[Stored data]
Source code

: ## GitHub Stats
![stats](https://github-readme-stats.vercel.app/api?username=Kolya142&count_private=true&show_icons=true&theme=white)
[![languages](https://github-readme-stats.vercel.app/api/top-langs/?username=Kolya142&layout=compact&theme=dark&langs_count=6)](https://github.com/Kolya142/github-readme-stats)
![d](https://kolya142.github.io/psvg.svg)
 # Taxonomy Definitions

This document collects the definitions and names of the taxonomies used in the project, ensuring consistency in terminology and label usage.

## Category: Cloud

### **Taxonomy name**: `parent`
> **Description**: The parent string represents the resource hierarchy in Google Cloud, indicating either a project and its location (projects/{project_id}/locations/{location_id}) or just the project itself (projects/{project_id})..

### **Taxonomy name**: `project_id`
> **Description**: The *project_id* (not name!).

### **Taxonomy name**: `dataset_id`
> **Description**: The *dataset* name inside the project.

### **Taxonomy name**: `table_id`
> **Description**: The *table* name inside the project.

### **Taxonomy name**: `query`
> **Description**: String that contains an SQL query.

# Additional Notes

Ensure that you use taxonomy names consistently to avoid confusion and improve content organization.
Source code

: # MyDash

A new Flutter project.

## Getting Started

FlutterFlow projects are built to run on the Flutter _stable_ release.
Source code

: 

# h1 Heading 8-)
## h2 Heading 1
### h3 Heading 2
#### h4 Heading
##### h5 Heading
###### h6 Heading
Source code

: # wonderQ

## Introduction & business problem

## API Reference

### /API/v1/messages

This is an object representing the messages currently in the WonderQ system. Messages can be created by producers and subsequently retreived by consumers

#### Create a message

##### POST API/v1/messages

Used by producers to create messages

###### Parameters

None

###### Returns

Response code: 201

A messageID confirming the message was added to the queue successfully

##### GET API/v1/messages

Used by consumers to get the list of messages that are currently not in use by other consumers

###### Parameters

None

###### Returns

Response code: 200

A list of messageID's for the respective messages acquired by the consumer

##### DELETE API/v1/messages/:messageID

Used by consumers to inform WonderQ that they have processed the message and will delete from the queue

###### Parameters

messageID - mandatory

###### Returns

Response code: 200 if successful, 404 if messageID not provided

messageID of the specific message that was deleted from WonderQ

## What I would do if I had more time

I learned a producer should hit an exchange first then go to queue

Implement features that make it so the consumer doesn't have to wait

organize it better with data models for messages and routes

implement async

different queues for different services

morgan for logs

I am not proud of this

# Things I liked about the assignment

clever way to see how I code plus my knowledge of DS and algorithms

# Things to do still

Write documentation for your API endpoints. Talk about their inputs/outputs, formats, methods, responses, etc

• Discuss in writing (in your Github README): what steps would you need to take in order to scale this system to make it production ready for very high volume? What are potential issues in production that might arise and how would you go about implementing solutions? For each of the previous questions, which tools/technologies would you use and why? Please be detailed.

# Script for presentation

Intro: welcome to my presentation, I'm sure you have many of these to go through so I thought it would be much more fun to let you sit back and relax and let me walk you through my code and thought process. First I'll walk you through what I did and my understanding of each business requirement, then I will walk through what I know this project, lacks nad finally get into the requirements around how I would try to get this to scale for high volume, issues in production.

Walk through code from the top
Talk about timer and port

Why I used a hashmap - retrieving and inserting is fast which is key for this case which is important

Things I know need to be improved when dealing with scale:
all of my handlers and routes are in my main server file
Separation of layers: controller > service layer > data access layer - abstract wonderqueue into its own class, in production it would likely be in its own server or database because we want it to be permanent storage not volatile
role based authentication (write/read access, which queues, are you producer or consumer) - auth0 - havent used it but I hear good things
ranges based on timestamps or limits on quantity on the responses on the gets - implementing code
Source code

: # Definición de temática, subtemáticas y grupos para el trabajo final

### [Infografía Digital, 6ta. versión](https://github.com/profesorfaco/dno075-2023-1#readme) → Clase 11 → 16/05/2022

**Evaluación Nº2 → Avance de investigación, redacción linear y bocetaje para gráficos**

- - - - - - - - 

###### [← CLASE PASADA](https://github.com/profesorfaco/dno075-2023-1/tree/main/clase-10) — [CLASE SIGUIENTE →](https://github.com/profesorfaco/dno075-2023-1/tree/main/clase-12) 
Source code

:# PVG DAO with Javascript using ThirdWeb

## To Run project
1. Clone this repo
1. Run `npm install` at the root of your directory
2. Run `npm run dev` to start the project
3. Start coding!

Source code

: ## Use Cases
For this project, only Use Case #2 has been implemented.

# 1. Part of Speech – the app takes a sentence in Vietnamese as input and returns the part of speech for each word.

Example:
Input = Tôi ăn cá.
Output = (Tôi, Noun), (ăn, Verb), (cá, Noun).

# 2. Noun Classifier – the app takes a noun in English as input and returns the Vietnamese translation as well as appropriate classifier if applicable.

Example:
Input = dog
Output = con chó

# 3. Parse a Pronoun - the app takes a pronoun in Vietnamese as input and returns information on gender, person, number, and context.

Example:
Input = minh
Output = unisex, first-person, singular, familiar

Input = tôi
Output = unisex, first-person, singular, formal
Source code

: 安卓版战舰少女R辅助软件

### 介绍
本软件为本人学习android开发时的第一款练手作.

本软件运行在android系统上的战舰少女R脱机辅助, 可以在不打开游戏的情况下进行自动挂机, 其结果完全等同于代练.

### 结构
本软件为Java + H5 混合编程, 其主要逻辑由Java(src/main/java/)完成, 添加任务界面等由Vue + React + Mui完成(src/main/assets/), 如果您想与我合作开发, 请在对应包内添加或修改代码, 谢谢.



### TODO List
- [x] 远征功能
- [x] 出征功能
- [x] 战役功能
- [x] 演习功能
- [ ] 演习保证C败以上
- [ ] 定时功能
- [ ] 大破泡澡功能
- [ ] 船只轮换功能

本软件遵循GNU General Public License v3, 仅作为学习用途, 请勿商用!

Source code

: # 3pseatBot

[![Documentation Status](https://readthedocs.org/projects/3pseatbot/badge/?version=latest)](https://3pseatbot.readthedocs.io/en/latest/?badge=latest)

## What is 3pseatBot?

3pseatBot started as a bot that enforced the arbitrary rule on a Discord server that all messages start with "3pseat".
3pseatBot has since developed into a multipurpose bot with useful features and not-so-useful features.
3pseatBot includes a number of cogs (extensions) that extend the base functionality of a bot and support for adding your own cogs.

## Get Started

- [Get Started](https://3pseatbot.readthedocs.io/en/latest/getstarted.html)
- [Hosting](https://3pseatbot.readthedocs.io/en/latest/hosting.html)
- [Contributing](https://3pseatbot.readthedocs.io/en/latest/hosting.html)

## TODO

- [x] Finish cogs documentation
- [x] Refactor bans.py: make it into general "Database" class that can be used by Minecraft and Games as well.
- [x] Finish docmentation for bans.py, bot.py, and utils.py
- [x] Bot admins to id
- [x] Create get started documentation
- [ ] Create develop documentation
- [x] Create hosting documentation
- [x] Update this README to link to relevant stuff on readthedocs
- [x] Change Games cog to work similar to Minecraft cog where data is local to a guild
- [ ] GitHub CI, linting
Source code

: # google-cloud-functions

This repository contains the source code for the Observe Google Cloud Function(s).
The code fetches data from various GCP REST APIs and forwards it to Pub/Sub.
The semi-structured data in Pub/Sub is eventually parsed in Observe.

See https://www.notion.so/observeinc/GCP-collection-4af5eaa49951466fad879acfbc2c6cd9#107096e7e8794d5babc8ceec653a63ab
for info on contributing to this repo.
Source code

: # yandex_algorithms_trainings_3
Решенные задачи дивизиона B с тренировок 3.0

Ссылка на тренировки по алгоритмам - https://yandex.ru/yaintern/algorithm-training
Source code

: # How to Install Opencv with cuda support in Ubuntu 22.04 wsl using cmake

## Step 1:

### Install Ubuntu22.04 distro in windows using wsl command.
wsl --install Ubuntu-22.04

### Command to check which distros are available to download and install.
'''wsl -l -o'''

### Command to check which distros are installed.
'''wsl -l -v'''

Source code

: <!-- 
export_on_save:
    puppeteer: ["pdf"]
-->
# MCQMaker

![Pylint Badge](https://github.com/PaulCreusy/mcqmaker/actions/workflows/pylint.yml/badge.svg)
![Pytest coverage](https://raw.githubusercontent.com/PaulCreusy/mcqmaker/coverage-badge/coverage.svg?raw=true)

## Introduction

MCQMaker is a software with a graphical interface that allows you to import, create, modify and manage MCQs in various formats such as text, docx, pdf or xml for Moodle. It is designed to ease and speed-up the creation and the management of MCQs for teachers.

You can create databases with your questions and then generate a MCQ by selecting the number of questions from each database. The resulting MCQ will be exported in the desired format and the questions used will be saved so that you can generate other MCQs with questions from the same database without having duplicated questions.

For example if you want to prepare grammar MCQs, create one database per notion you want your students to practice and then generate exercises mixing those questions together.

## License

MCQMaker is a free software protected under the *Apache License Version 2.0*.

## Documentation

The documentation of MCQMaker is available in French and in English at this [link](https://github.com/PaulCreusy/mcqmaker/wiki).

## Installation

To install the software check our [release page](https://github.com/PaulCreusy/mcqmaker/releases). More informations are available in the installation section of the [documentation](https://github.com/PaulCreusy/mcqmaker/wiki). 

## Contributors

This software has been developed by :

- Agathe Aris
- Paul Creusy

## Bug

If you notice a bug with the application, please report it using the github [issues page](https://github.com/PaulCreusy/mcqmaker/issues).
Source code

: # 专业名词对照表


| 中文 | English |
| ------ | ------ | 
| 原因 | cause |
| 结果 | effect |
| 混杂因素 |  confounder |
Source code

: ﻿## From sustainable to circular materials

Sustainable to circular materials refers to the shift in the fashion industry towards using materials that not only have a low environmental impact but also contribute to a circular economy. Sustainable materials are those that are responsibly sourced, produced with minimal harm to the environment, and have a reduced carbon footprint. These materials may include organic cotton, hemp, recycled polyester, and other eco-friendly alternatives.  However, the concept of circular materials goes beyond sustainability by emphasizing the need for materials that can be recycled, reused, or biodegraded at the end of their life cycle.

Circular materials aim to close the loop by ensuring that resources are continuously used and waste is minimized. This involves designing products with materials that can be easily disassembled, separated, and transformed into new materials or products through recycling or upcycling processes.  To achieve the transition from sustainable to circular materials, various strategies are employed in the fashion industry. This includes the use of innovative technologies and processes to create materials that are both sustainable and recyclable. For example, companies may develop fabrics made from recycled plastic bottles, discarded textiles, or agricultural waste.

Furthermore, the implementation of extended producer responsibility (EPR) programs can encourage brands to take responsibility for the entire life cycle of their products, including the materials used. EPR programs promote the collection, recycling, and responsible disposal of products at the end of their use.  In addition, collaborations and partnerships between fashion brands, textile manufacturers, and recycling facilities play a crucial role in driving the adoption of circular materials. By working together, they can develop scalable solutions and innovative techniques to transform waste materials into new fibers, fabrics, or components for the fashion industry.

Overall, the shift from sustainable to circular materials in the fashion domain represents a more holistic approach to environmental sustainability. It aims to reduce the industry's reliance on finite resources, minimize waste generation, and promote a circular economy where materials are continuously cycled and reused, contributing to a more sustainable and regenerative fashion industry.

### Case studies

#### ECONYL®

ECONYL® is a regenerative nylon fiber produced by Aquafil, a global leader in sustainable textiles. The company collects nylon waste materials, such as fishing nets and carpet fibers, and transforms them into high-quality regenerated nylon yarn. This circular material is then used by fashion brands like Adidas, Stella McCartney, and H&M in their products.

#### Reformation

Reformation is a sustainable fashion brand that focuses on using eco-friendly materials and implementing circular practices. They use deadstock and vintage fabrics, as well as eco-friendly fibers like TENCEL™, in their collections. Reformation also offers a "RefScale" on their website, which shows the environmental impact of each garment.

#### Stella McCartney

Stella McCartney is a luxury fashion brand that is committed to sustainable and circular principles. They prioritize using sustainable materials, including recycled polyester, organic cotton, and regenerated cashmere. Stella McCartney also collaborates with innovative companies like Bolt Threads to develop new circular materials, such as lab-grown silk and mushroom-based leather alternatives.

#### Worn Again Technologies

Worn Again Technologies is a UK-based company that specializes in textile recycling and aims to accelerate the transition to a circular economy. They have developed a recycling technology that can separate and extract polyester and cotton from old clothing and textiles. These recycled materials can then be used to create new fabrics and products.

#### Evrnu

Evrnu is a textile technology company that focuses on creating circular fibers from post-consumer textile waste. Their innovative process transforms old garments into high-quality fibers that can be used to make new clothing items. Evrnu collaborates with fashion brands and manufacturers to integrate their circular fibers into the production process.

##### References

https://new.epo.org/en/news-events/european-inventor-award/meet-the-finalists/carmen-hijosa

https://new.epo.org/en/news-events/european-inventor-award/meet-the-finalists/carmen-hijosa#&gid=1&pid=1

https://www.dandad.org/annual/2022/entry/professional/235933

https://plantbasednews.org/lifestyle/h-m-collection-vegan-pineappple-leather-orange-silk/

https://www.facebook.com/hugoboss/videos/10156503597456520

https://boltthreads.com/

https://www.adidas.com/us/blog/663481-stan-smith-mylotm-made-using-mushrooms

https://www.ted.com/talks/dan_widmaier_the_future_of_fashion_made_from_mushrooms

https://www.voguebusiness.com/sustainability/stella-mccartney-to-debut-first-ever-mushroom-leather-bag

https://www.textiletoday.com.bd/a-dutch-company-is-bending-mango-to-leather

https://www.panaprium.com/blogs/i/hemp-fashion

> _Problem to work on_
Find the string "username" in the entries above and return each line that holds it.

> _Worked solution_
![stats](https://github-readme-stats.vercel.app/api?username=Kolya142&count_private=true&show_icons=true&theme=white)
[![languages](https://github-readme-stats.vercel.app/api/top-langs/?username=Kolya142&layout=compact&theme=dark&langs_count=6)](https://github.com/Kolya142/github-readme-stats)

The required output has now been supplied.